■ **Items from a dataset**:
------------------------------------

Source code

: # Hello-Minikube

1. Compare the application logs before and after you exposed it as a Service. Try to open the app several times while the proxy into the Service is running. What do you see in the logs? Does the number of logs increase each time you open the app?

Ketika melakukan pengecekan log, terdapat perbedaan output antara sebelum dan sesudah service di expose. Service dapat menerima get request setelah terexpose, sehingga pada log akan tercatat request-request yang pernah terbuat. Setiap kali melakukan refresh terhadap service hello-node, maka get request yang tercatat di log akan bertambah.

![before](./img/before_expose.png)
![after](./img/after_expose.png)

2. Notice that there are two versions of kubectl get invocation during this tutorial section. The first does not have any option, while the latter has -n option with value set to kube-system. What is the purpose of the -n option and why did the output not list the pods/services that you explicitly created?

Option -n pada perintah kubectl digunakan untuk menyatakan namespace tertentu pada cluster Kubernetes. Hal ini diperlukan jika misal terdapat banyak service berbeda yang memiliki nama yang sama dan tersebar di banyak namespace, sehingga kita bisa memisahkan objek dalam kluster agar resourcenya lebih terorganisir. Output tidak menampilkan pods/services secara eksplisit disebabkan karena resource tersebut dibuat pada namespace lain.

------------------------------------

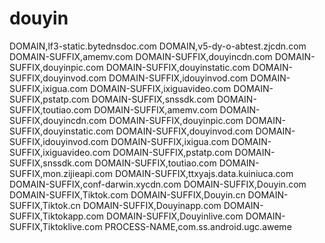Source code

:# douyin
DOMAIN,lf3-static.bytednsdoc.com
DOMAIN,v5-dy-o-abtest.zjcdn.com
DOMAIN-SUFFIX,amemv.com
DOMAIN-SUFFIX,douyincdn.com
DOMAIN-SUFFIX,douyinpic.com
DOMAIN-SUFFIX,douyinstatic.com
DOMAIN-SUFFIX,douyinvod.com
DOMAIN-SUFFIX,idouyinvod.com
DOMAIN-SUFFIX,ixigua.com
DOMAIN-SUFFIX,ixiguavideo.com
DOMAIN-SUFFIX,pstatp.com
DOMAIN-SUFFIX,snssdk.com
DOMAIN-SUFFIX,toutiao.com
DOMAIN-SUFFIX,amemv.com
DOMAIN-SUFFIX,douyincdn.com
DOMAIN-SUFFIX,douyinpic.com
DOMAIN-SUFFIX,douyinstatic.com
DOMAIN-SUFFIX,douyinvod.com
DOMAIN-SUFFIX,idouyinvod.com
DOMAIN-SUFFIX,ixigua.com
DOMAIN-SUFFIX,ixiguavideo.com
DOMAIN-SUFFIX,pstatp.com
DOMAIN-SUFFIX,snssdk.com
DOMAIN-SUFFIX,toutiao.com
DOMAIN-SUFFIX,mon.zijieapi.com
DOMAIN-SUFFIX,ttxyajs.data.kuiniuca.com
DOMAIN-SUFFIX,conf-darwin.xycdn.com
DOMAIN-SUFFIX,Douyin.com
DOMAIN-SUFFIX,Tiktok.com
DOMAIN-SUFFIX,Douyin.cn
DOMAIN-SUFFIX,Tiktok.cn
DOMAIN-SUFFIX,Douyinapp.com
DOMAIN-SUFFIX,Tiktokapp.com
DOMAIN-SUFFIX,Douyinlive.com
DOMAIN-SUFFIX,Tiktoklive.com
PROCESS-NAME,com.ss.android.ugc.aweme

------------------------------------

Above are the entries. Copy exactly the part that opens with the line containing "DOMAIN,lf3-static.bytednsdoc.com" and closes with the line containing "PROCESS-NAME,com.ss.android.ugc.aweme", and no more.

■ **EXERCISE RESULT**:
DOMAIN,lf3-static.bytednsdoc.com
DOMAIN,v5-dy-o-abtest.zjcdn.com
DOMAIN-SUFFIX,amemv.com
DOMAIN-SUFFIX,douyincdn.com
DOMAIN-SUFFIX,douyinpic.com
DOMAIN-SUFFIX,douyinstatic.com
DOMAIN-SUFFIX,douyinvod.com
DOMAIN-SUFFIX,idouyinvod.com
DOMAIN-SUFFIX,ixigua.com
DOMAIN-SUFFIX,ixiguavideo.com
DOMAIN-SUFFIX,pstatp.com
DOMAIN-SUFFIX,snssdk.com
DOMAIN-SUFFIX,toutiao.com
DOMAIN-SUFFIX,amemv.com
DOMAIN-SUFFIX,douyincdn.com
DOMAIN-SUFFIX,douyinpic.com
DOMAIN-SUFFIX,douyinstatic.com
DOMAIN-SUFFIX,douyinvod.com
DOMAIN-SUFFIX,idouyinvod.com
DOMAIN-SUFFIX,ixigua.com
DOMAIN-SUFFIX,ixiguavideo.com
DOMAIN-SUFFIX,pstatp.com
DOMAIN-SUFFIX,snssdk.com
DOMAIN-SUFFIX,toutiao.com
DOMAIN-SUFFIX,mon.zijieapi.com
DOMAIN-SUFFIX,ttxyajs.data.kuiniuca.com
DOMAIN-SUFFIX,conf-darwin.xycdn.com
DOMAIN-SUFFIX,Douyin.com
DOMAIN-SUFFIX,Tiktok.com
DOMAIN-SUFFIX,Douyin.cn
DOMAIN-SUFFIX,Tiktok.cn
DOMAIN-SUFFIX,Douyinapp.com
DOMAIN-SUFFIX,Tiktokapp.com
DOMAIN-SUFFIX,Douyinlive.com
DOMAIN-SUFFIX,Tiktoklive.com
PROCESS-NAME,com.ss.android.ugc.aweme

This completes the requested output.